The garlic which was harvested and hung to dry early in August made way for a cover crop of oats. It’s now growing like an eager, albeit short-lived, lawn. The neighboring bed will soon look similar, as it held our approximately 200 onions.
Last week I brought in our dry beans - Vermont Cranberry, King of the Early, and Tiger Eye varieties. Though mostly dry on the vine, they’re now laid out on newspaper to finish curing, after which I’ll shell them and store them for winter use. Come the heart of winter, with the woodstove going regularly, beans cook nicely in a stove top pot left to simmer for a day. It’s harder to do so in the summer, when we try to keep our wood cookstove meals quick so as not to overheat our cabin.
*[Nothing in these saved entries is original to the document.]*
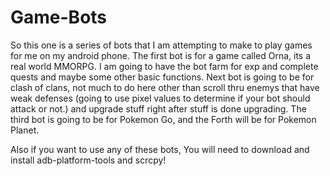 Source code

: # Game-Bots
So this one is a series of bots that I am attempting to make to play games for me on my android phone. The first bot is for a game called Orna, its a real world MMORPG. I am going to have the bot farm for exp and complete quests and maybe some other basic functions. 
Next bot is going to be for clash of clans, not much to do here other than scroll thru enemys that have weak defenses (going to use pixel values to determine if your bot should attack or not.) and upgrade stuff right after stuff is done upgrading. 
The third bot is going to be for Pokemon Go, and the Forth will be for Pokemon Planet.


Also if you want to use any of these bots, You will need to download and install adb-platform-tools and scrcpy!

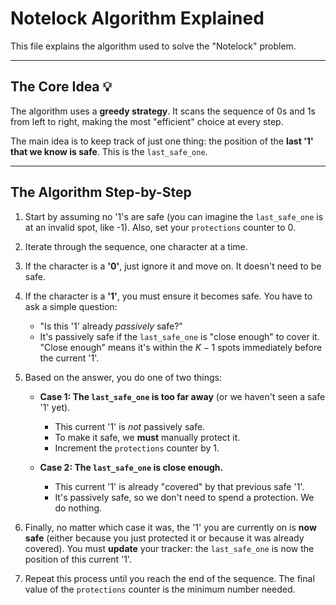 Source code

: # Notelock Algorithm Explained

This file explains the algorithm used to solve the "Notelock" problem.

---

## The Core Idea 💡

The algorithm uses a **greedy strategy**. It scans the sequence of 0s and 1s from left to right, making the most "efficient" choice at every step.

The main idea is to keep track of just one thing: the position of the **last '1' that we know is safe**. This is the `last_safe_one`.

---

## The Algorithm Step-by-Step

1.  Start by assuming no '1's are safe (you can imagine the `last_safe_one` is at an invalid spot, like -1). Also, set your `protections` counter to 0.

2.  Iterate through the sequence, one character at a time.

3.  If the character is a **'0'**, just ignore it and move on. It doesn't need to be safe.

4.  If the character is a **'1'**, you must ensure it becomes safe. You have to ask a simple question:
    * "Is this '1' already *passively* safe?"
    * It's passively safe if the `last_safe_one` is "close enough" to cover it. "Close enough" means it's within the $K-1$ spots immediately before the current '1'.

5.  Based on the answer, you do one of two things:

    * **Case 1: The `last_safe_one` is too far away** (or we haven't seen a safe '1' yet).
        * This current '1' is *not* passively safe.
        * To make it safe, we **must** manually protect it.
        * Increment the `protections` counter by 1.

    * **Case 2: The `last_safe_one` is close enough.**
        * This current '1' is already "covered" by that previous safe '1'.
        * It's passively safe, so we don't need to spend a protection. We do nothing.

6.  Finally, no matter which case it was, the '1' you are currently on is **now safe** (either because you just protected it or because it was already covered). You must **update** your tracker: the `last_safe_one` is now the position of this current '1'.

7.  Repeat this process until you reach the end of the sequence. The final value of the `protections` counter is the minimum number needed.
I began digging potatoes in August to share with visitors, in particular the red-skinned Pontiacs, an early variety; however, the majority remain in the ground. By the time you are reading this, I hope to have them all out and curing. I have three different plots of ‘taters, holding both early and mid-season varieties. The differences between the beds is tell-tale. The patch basking in full sun all day has foliage that is completely died back, while the second, smaller plot also in full sun but ringed by peas and tomatoes, has yellowed foliage. The third and largest plot, which is shaded by the cabin by late afternoon has foliage just beginning to lose it’s green. The garden’s message to me would seem to be clear; comparing yields from each plot will finish off this lesson, for sure!
Sunflowers are blooming brazenly from all sides of our clearing, and the flower buds of the jerusalem artichokes are poised to burst. Winter squash - including a mammoth blue hubbard! — will be brought in before the first frost.
Soon enough I’ll be mulching the fruit trees as they harden off for the winter, and eyeing the horseradish for some fall zing. Until then, though, there’s still tomatoes to pick and nasturtium to munch on. Autumn may be slippin' in, but summer has not left just yet.